Numa correspondência da prisão Bonhoeffer dizia ao seu amigo Eberhard Bethge que não entendia a razão das coisas serem assim no Antigo Testamento:

“Por que, no Antigo Testamento, mente-se energicamente e muitas vezes para a honra de Deus (acabei de reunir as passagens); mata-se, engana-se, rouba-se, divorcia-se, até mesmo se pratica a prostituição (cf. a genealogia de Jesus), duvida-se, blasfema-se e amaldiçoa-se, enquanto no Novo Testamento tudo isso não existe? Estágio religioso “preliminar”? Isso é uma explicação muito ingênua, pois trata-se do único e mesmo Deus. Mas vamos falar mais disso oralmente!”

As questões que me surgem dessa narrativa, todavia, são de outra natureza: (1) Por que a narrativa de um sujeito com um currículo tão ambíguo foi lembrada e acrescentada à Bíblia? (2) O que a narrativa da vida profana de Sansão poderia contribuir para a fé dos homens e mulheres de Israel, seus primeiros leitores? (3) E a nós, homens e mulheres de hoje, o que essa mesma narrativa tão profana tem a ensinar?

Vou arriscar uma hipótese:

A narrativa acerca de Sansão nos fala de um homem que viveu com invejável intensidade, de acordo com a fé de seus dias. E embora essa palavra não apareça uma só vez ao longo da narrativa, “intensidade” é a expressão oculta em cada ato dessa tragédia. Talvez “intensidade de fé” fosse a necessidade dos primeiros receptores da narrativa.

Somente hoje podemos chamar de “defeitos morais” tudo aquilo que Sansão vivenciou. Mas nos seus dias, tudo aquilo era visto como meios legítimos da ação de Deus na história. Mentira, violência, vingança, naquela conjuntura, eram tidos como elementos legítimos, conquanto que a honra própria e a honra nacional fossem mantidas. Estaríamos falando de uma fé “imoral”? Penso que não. Afirmá-lo seria cometer o equívoco de julgar aquela cultura religiosa à luz de nossos valores religiosos atuais. O máximo a se dizer naquele caso é que se tratava de uma fé “transmoral”. Todos os elementos da vida, desde os mais ambíguos, são potencialmente pertencentes ao circuito da ação de Deus na história. E Sansão os capitalizou ao máximo. Está absolvido!
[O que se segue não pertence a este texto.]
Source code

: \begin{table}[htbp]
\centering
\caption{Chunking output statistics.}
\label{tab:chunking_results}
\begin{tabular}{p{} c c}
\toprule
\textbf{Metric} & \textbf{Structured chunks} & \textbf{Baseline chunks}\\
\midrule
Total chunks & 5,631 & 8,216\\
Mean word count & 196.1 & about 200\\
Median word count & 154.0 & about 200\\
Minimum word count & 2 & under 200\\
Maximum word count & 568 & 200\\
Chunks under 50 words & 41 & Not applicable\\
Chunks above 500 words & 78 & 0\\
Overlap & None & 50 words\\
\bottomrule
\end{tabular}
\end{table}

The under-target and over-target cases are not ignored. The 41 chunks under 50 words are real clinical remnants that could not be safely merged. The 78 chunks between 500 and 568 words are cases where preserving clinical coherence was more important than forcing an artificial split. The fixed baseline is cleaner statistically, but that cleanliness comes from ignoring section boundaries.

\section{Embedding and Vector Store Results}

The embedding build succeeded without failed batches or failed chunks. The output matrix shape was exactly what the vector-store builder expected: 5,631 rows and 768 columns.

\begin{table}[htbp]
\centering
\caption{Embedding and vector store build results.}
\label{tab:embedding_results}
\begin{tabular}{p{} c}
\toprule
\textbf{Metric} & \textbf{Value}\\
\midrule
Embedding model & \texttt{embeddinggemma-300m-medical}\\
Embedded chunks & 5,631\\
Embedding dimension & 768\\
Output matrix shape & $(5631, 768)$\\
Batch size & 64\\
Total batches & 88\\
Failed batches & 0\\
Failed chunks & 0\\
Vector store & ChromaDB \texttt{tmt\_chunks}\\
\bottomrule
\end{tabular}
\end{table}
E se essa narrativa tem alguma coisa a nos comunicar hoje, é isto:

Qualquer que seja a nossa fé, a nossa ideologia, a nossa visão de mundo, o ideal é que existencializemos isso ao máximo que pudermos!
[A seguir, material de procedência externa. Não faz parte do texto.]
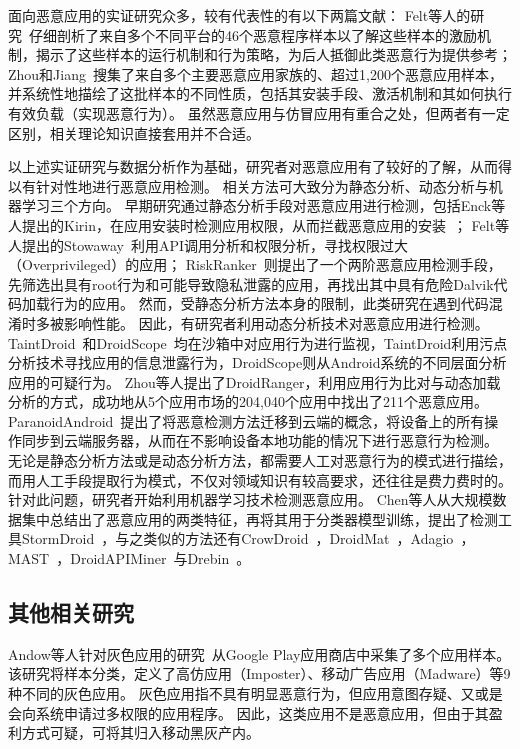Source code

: 面向恶意应用的实证研究众多，较有代表性的有以下两篇文献：
Felt等人的研究~\cite{Felt2011ASO}仔细剖析了来自多个不同平台的46个恶意程序样本以了解这些样本的激励机制，揭示了这些样本的运行机制和行为策略，为后人抵御此类恶意行为提供参考；
Zhou和Jiang~\cite{Zhou2012DissectingAM}搜集了来自多个主要恶意应用家族的、超过1,200个恶意应用样本，并系统性地描绘了这批样本的不同性质，包括其安装手段、激活机制和其如何执行有效负载（实现恶意行为）。
虽然恶意应用与仿冒应用有重合之处，但两者有一定区别，相关理论知识直接套用并不合适。

以上述实证研究与数据分析作为基础，研究者对恶意应用有了较好的了解，从而得以有针对性地进行恶意应用检测。
相关方法可大致分为静态分析、动态分析与机器学习三个方向。
早期研究通过静态分析手段对恶意应用进行检测，包括Enck等人提出的Kirin，在应用安装时检测应用权限，从而拦截恶意应用的安装~\cite{enck2009lightweight}；
Felt等人提出的Stowaway~\cite{felt2011android}利用API调用分析和权限分析，寻找权限过大（Overprivileged）的应用；
RiskRanker~\cite{grace2012riskranker}则提出了一个两阶恶意应用检测手段，先筛选出具有root行为和可能导致隐私泄露的应用，再找出其中具有危险Dalvik代码加载行为的应用。
然而，受静态分析方法本身的限制，此类研究在遇到代码混淆时多被影响性能。
因此，有研究者利用动态分析技术对恶意应用进行检测。
TaintDroid~\cite{enck2014taintdroid}和DroidScope~\cite{yan2012droidscope}均在沙箱中对应用行为进行监视，TaintDroid利用污点分析技术寻找应用的信息泄露行为，DroidScope则从Android系统的不同层面分析应用的可疑行为。
Zhou等人\cite{zhou2012hey}提出了DroidRanger，利用应用行为比对与动态加载分析的方式，成功地从5个应用市场的204,040个应用中找出了211个恶意应用。
ParanoidAndroid~\cite{portokalidis2010paranoid}提出了将恶意检测方法迁移到云端的概念，将设备上的所有操作同步到云端服务器，从而在不影响设备本地功能的情况下进行恶意行为检测。
无论是静态分析方法或是动态分析方法，都需要人工对恶意行为的模式进行描绘，而用人工手段提取行为模式，不仅对领域知识有较高要求，还往往是费力费时的。
针对此问题，研究者开始利用机器学习技术检测恶意应用。
Chen等人从大规模数据集中总结出了恶意应用的两类特征，再将其用于分类器模型训练，提出了检测工具StormDroid~\cite{chen2016stormdroid}，与之类似的方法还有CrowDroid~\cite{burguera2011crowdroid}，DroidMat~\cite{wu2012droidmat}，Adagio~\cite{gascon2013structural}，MAST~\cite{chakradeo2013mast}，DroidAPIMiner~\cite{aafer2013droidapiminer}与Drebin~\cite{arp2014drebin}。

\subsection{其他相关研究}
Andow等人针对灰色应用的研究~\cite{Andow2016ASO}从Google Play应用商店中采集了多个应用样本。
该研究将样本分类，定义了高仿应用（Imposter）、移动广告应用（Madware）等9种不同的灰色应用。
灰色应用指不具有明显恶意行为，但应用意图存疑、又或是会向系统申请过多权限的应用程序。
因此，这类应用不是恶意应用，但由于其盈利方式可疑，可将其归入移动黑灰产内。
Quando se trata da fé evangélica – falo daquela fé que carrega a qualidade inconfundível do Evangelho de Jesus Cristo, não dos grupos que carregam a simples alcunha –, a narrativa deve ser lida como um convite à maximização de suas virtudes: o amor, o serviço, o louvor. Ninguém é constrangido a repetir ipsis literis os atos de Sansão. Quem se atreveria? Mas todos nós somos convidados a imitá-lo na intensidade com a qual vivenciou suas convicções. Gente assim dá motivos para ser lembrada depois da morte, a despeito de toda ambigüidade.